Bell’s post accompanies Microsoft’s new SFI progress report, noting that the company has dedicated the equivalent of 34,000 full-time engineers to the effort, created a Cybersecurity Governance Council to help define what needs to be done and plan for future initiatives, and appointed 13 deputy chief information security officers (CISOs) who are accountable to specific domains, such as AI, Azure, Microsoft 365, government, identity, and regulated industries.
In addition, Microsoft’s senior leaders every week review SFI progress and updates are given to the company’s board. In addition, Microsoft’s security performance is linked to the compensation of those senior leaders. There also is a Security Skilling Academy for employees, enabling them to “prioritize security in their daily work and identify the direct part they have in securing Microsoft,” according to the report.
The vendor’s Entra ID and Microsoft Account for its public and US government clouds will generate, store, and automatically rotate access signing keys using the Azure Managed Hardware Security Module and more than 73% of tokens for Microsoft-owned applications issued by Entra ID are now covered by standard identity SDKs. The company is enforcing the use of phishing-resistant credentials in its production environments and is using video-based user verification for 95% of the internal users in those environments.
Other measures included eliminating 730,000 unused apps and 5.75 million inactive cloud tenants and deploying more than 15,000 new production-ready locked-down devices. Almost all physical assets on its production network are recorded in a central inventory system, virtual networks with backend connectivity are isolated from Microsoft’s corporate network, 85% of production build pipelines for the commercial cloud are using governed pipeline templates for more consistent deployments, and production infrastructure and services are adopting standard libraries for security audit logs.
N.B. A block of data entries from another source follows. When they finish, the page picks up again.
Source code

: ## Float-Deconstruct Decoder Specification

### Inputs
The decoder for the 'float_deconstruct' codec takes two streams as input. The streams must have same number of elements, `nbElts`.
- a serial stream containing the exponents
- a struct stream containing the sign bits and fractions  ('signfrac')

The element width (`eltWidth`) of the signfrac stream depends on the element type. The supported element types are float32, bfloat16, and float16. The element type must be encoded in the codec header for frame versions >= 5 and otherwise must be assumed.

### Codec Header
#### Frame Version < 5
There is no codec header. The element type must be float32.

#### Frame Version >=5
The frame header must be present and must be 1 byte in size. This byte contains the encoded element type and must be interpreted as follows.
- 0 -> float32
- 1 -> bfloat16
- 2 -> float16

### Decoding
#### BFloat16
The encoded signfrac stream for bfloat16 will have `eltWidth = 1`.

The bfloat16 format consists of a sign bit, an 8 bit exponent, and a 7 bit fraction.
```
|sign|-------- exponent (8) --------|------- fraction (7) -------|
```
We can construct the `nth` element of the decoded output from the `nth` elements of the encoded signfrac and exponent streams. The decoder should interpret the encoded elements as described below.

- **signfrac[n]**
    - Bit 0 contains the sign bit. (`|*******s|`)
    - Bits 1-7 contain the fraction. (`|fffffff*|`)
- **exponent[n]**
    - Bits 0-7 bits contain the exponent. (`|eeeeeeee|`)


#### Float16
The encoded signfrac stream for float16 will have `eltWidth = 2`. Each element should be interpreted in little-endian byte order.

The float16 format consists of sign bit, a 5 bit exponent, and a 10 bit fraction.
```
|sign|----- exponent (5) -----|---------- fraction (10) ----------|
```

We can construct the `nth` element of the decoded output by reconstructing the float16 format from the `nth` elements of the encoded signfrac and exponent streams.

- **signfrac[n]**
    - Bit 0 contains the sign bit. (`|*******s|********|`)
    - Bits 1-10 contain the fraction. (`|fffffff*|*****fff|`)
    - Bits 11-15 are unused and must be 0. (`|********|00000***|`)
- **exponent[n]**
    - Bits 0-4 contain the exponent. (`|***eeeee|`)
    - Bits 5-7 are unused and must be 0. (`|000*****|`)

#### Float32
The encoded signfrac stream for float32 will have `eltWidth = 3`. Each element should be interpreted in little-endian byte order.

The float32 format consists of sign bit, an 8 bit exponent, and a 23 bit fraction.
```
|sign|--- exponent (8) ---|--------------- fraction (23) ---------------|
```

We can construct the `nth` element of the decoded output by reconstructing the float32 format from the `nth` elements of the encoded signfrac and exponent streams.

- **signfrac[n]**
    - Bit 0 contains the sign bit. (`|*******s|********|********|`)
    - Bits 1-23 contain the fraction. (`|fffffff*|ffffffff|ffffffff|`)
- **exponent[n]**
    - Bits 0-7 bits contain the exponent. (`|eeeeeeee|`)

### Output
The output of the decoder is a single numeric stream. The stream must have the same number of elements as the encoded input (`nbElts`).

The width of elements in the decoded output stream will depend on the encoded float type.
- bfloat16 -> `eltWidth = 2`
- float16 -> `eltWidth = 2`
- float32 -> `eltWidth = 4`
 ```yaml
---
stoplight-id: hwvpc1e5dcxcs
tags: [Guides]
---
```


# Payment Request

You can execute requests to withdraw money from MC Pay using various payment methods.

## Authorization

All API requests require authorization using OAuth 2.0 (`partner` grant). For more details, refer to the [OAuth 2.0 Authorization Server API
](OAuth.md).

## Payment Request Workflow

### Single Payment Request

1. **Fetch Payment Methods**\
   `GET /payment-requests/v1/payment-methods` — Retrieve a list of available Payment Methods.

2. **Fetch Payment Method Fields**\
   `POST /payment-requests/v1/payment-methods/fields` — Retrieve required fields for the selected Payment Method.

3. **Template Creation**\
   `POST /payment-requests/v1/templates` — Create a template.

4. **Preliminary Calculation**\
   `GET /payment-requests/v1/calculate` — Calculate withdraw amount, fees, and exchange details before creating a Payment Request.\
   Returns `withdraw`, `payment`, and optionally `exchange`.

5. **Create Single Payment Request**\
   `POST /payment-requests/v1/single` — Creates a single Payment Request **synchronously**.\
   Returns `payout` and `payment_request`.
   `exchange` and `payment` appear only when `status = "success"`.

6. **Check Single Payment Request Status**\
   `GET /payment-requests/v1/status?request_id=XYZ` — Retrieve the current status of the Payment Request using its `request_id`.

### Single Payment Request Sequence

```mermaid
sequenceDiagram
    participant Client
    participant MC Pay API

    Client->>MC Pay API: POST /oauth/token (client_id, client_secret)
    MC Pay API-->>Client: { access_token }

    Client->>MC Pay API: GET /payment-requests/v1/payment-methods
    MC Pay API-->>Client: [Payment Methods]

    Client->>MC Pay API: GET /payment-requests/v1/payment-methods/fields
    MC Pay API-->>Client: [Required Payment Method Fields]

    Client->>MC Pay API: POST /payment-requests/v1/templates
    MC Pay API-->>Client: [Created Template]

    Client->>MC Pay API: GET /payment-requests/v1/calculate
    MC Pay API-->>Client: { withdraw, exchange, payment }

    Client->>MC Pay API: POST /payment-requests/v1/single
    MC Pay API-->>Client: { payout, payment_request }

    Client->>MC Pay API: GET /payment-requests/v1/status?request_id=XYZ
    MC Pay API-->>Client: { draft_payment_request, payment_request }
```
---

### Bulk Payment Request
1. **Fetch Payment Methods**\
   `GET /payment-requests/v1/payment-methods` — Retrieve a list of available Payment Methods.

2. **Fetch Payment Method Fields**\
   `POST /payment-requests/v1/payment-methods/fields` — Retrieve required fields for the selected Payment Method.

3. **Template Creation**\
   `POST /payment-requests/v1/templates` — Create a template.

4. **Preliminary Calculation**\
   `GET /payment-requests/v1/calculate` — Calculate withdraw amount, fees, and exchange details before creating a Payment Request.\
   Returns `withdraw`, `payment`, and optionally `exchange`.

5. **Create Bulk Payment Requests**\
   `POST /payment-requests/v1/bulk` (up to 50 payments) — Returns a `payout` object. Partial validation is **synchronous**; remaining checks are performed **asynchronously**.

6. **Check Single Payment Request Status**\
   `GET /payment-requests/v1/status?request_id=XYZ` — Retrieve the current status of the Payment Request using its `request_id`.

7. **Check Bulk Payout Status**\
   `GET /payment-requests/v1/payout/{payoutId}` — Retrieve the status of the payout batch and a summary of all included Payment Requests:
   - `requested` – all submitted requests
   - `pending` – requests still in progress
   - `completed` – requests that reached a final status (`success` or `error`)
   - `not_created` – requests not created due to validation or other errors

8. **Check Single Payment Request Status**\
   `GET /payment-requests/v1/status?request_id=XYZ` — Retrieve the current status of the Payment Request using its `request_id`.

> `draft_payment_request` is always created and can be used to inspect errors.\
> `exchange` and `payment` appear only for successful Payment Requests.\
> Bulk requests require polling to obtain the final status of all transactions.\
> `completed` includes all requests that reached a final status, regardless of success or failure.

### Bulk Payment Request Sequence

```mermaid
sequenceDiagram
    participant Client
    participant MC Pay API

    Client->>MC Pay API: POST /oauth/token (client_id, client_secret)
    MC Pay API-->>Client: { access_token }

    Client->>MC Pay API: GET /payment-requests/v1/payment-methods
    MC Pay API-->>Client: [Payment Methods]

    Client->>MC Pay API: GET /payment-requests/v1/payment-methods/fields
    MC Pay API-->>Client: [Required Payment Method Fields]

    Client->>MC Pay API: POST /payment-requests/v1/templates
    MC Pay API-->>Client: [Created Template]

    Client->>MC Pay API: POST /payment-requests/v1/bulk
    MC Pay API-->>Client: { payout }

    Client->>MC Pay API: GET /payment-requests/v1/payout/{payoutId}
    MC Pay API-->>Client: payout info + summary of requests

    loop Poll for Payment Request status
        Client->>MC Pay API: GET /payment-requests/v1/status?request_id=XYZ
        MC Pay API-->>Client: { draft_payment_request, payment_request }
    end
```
This adds onto other steps Microsoft has taken, including mandating multi-factor authentication (MFA) for all sign-ins to Azure cloud accounts and new security and safety capabilities for AI unveiled Tuesday, including corrections in Azure AI to help fix hallucination issues in real time, letting customers embed Azure AI Content Safety features into devices, evaluations in Azure AI Studio to make it easier for organizations to assess the quality and relevance of outputs, and a feature in preview for Azure AI Content Safety to detect pre-existing content and code.
The SFI is being pushed at a company with more than more than 100,000 engineers, project managers, and designers with over 500,000 work items modified per day and 5 million builds per month. Scaling the initiative is “an enormous task that requires significant alignment and coordination” enabled by Microsoft’s platform engineering practices, according to the progress report’s authors.